When Trump Gets the Better of His Hawk


It’s been written in the stars since springtime. National Security Advisor John Bolton’s days were numbered since he contradicted the president on most hot-button foreign policy issues (Iran, North Korea, Venezuela and Afghanistan). Bolton was the architect of his own downfall. But reading the news coverage of Bolton’s departure, you might think that he is just the latest victim of the mood swings of a constantly improvising president who has broken all records when it comes to staff turnover in the executive administration.

Yet Bolton, the hawk who brought us the neoconservative rhetoric of “rogue states” and the “troika of tyranny,” is also largely responsible for his dismissal. As national security advisor, he lived and died by the sword. Here are the reasons for his departure.

Known for his bellicose ideas, his stubbornness, and his uncompromising bureaucratic maneuvering, Bolton did not make friends in the Trump White House.

Whether it’s an altercation in the Oval Office with former Chief of Staff John Kelly or the spread of rumors about former Defense Secretary James Mattis’s imminent departure, the anecdotes about his abrasive style are numerous. His peculiar methods also rankled current pillars of the administration, like Mick Mulvaney, the White House’s acting chief of staff, and Secretary of State Mike Pompeo. Pompeo could barely conceal his smile at the press conference following the announcement of his rival’s departure.

North Korea and Iran

Unlike Pompeo, who won Trump’s confidence by defending his incoherent foreign policy, Bolton refused to compromise his rigid goals on the use of U.S. military force to docilely support his president’s constantly changing positions. The most striking example came in early July, when Trump visited the demilitarized zone between the two Koreas for an impromptu meeting with Kim Jong-un to pursue his policy of openness with Pyongyang. Rather than accompany his boss for this historic moment, Bolton chose to express his disagreement and keep his distance from what he thought was a doomed policy. He went to Mongolia for a previously scheduled diplomatic visit.

Relations with Iran also increased the tension between the two men: Bolton argued in favor of strikes that Trump canceled at the last minute in June, and he was opposed to the idea of a summit between Trump and Iranian President Hassan Rouhani. These two cases illustrate how deep the disagreements have been between the former advisor and the president. But is the problem just a clash of ideas? Bolton’s departure reveals a deeper problem that speaks to the very role of a national security advisor in the Trump government.

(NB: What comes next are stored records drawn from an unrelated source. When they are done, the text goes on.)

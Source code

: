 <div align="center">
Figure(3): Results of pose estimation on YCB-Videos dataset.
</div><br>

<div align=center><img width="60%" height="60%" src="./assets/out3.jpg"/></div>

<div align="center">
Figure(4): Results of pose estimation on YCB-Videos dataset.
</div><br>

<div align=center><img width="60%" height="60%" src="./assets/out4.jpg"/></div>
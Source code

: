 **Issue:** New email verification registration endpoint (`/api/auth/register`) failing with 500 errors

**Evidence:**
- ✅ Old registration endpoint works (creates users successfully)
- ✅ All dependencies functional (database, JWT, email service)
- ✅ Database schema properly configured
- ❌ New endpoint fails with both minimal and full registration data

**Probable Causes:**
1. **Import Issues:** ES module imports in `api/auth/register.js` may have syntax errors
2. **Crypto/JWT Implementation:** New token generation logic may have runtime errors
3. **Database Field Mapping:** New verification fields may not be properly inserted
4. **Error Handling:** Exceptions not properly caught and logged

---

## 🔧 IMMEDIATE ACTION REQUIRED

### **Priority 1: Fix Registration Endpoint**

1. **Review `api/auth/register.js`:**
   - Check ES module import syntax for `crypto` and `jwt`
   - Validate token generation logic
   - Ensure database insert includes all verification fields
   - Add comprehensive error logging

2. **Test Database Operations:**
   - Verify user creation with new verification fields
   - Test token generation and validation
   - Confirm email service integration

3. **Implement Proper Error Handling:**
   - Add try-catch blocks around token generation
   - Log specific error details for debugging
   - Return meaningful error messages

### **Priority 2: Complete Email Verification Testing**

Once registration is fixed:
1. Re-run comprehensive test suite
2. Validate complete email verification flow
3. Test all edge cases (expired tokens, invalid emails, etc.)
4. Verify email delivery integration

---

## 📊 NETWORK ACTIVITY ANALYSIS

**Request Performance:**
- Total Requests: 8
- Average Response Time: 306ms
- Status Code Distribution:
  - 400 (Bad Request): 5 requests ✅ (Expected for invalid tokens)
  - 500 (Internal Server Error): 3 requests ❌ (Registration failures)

In itself, disagreeing with Trump and above all expressing it publicly, as Bolton often did in interviews or on Twitter, represents a major affront to a president who demands a level of loyalty from his subordinates that borders on sycophancy. But beyond differences in ideas, Bolton has never enjoyed a strong personal relationship with Trump, unlike other close political advisors, such as Stephen Miller and Jared Kushner. Although Trump chose him to replace H.R. McMaster in April 2018 because he appreciated his interjections on Fox News and wanted to surround himself with people in favor of tearing up the 2015 Iranian nuclear deal, he never really appreciated Bolton, whose appearance he openly critiqued—an under-trimmed mustache—and his ideas; Trump has said he was holding back his hawkish advisor from his desire to start a new war.

A Double-Edged Sword

But how could a clever bureaucratic manipulator of Bolton’s caliber be so easily disabled in the last few months?

Anxious to exercise near-absolute control over foreign policy formulation and profiting from the fact that he was still relatively in Trump’s good graces, the former advisor quickly dismantled the formal decision-making process that his predecessor, McMaster, had set up. By concentrating policy formation in the hands of a small group of loyalists who he had positioned in various key posts at the National Security Council, Bolton exerted tremendous power over the decision-making process, for a time. For example, he succeeded in circumventing Trump’s December 2018 announcement that U.S. troops would be withdrawn from Syria.

Bolton also implemented a policy of maximum pressure on Nicolas Maduro’s regime in Venezuela and even convinced Trump to support a failed coup attempt that occurred at the end of April 2019. Admittedly, when his preferences coincided with those of the president, he could achieve long-standing goals, like the withdrawal from the 1987 Intermediate-Range Nuclear Forces Treaty. But in the end, Trump began to find Bolton cumbersome.

Although dismantling the decision-making process mostly benefited the former advisor, this change also alienated Bolton from his colleagues and provoked a quasi-coalition of them against him. They used his disagreements with the president as a pretext to convince Trump to get rid of him. Bolton was a victim of his own ambition, but above all he created the decision-making conditions that precipitated his ejection.

Some advice for his successor: you must unconditionally love Donald Trump and put your own convictions aside.